### WHAT YOU HAVE TO DO
Report how many lines in the records that follow have the word "gives" in them, giving the number and nothing more.
== INPUT ==
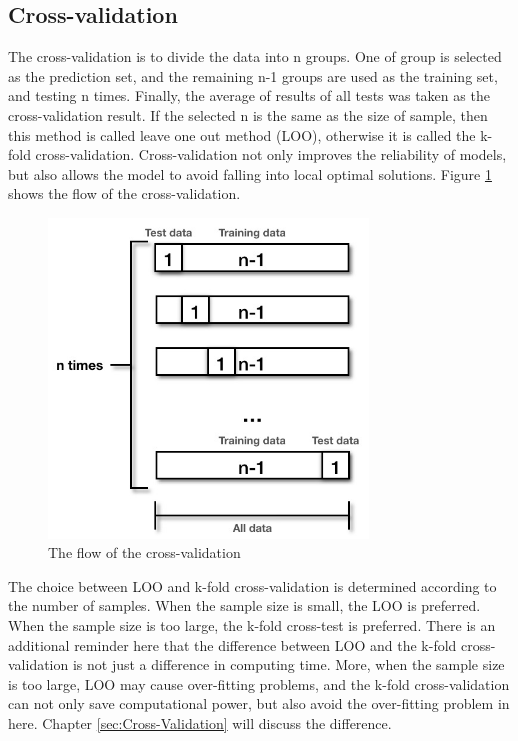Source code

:\documentclass[a4paper,12pt,titlepage]{article} %
\numberwithin{equation}{section}  %
\begin{document}
	\subsection{Cross-validation}
	\label{cross-validation}
	The cross-validation is to divide the data into n groups. One of group is selected as the prediction set, and the remaining n-1 groups are used as the training set, and testing n times. Finally, the average of results of all tests was taken as the cross-validation result. If the selected n is the same as the size of sample, then this method is called leave one out method (LOO), otherwise it is called the k-fold cross-validation. Cross-validation not only improves the reliability of models, but also allows the model to avoid falling into local optimal solutions. Figure \ref{fig:cross-validation} shows the flow of the cross-validation.
	\begin{figure}[h]    %
		\centering           %
		\includegraphics[width=8.5cm, angle=0]{cross-validation.png}  %
	    \vspace*{-0.25cm}    %
		\caption{The flow of the cross-validation}          %
		\label{fig:cross-validation}               %
	\end{figure}                        %
	
	The choice between LOO and k-fold cross-validation is determined according to the number of samples. When the sample size is small, the LOO is preferred. When the sample size is too large, the k-fold cross-test is preferred. There is an additional reminder here that the difference between LOO and the k-fold cross-validation is not just a difference in computing time. More, when the sample size is too large, LOO may cause over-fitting problems, and the k-fold cross-validation can not only save computational power, but also avoid the over-fitting problem in here. Chapter \ref{sec:Cross-Validation} will discuss the difference.
	
\end{document}
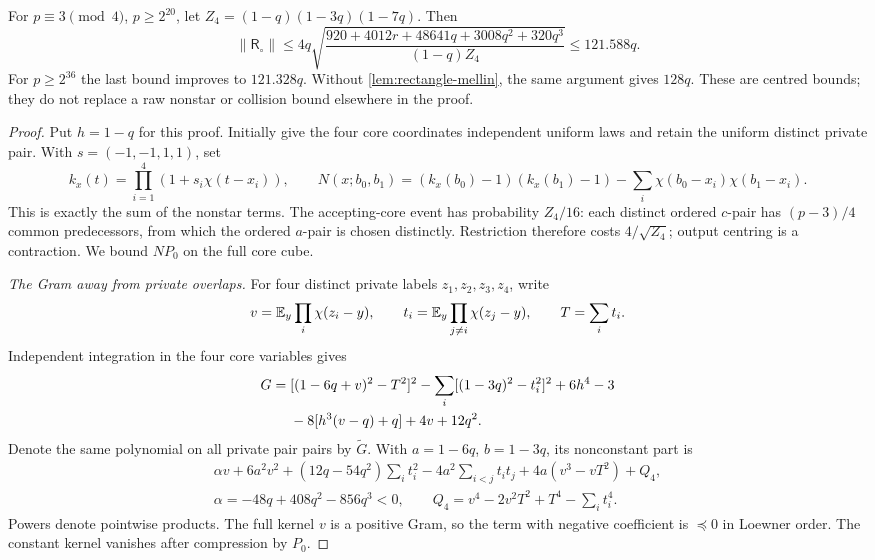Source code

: \begin{theorem}\label{thm:rectangle-gram}
For $p\equiv3\pmod4$, $p\ge2^{20}$, let
$Z_4=(1-q)(1-3q)(1-7q)$. Then
\begin{equation}\label{eq:rectangle-gram-cap}
 \|\mathsf R_\circ\|\le
 4q\sqrt{\frac{920+4012r+48641q+3008q^2+320q^3}{(1-q)Z_4}}
 \le121.588q.
\end{equation}
For $p\ge2^{36}$ the last bound improves to $121.328q$.
Without \cref{lem:rectangle-mellin}, the same argument gives $128q$.
These are centred bounds; they do not replace a raw nonstar or
collision bound elsewhere in the proof.
\end{theorem}

\begin{proof}
Put $h=1-q$ for this proof. Initially give the four core coordinates
independent uniform laws and retain the uniform distinct private pair.
With $s=(-1,-1,1,1)$, set
\[
 k_x(t)=\prod_{i=1}^4(1+s_i\chi(t-x_i)),\qquad
 N(x;b_0,b_1)=(k_x(b_0)-1)(k_x(b_1)-1)
       -\sum_i\chi(b_0-x_i)\chi(b_1-x_i).
\]
This is exactly the sum of the nonstar terms. The accepting-core
event has probability $Z_4/16$: each distinct ordered $c$-pair has
$(p-3)/4$ common predecessors, from which the ordered $a$-pair is
chosen distinctly. Restriction therefore costs $4/\sqrt{Z_4}$;
output centring is a contraction. We bound $NP_0$ on the full core cube.

\emph{The Gram away from private overlaps.}
For four distinct private labels $z_1,z_2,z_3,z_4$, write
\[
 v=\E_y\prod_i\chi(z_i-y),\qquad
 t_i=\E_y\prod_{j\ne i}\chi(z_j-y),\qquad T=\sum_i t_i.
\]
Independent integration in the four core variables gives
\begin{align}
 G={}&[(1-6q+v)^2-T^2]^2
       -\sum_i[(1-3q)^2-t_i^2]^2+6h^4-3\notag\\
    &-8[h^3(v-q)+q]+4v+12q^2.\label{eq:rectangle-gram-polynomial}
\end{align}
Denote the same polynomial on all private pair pairs by $\widetilde G$.
With $a=1-6q$, $b=1-3q$, its nonconstant part is
\begin{align*}
 \alpha v+6a^2v^2+(12q-54q^2)\sum_i t_i^2
 -4a^2\sum_{i<j}t_it_j+4a(v^3-vT^2)+Q_4,\\
 \alpha=-48q+408q^2-856q^3<0,\qquad
 Q_4=v^4-2v^2T^2+T^4-\sum_i t_i^4.
\end{align*}
Powers denote pointwise products. The full kernel $v$ is a positive
Gram, so the term with negative coefficient is $\preceq0$ in Loewner order.
The constant kernel vanishes after compression by $P_0$.


\end{proof}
===
### ANSWER TO THIS EXERCISE
2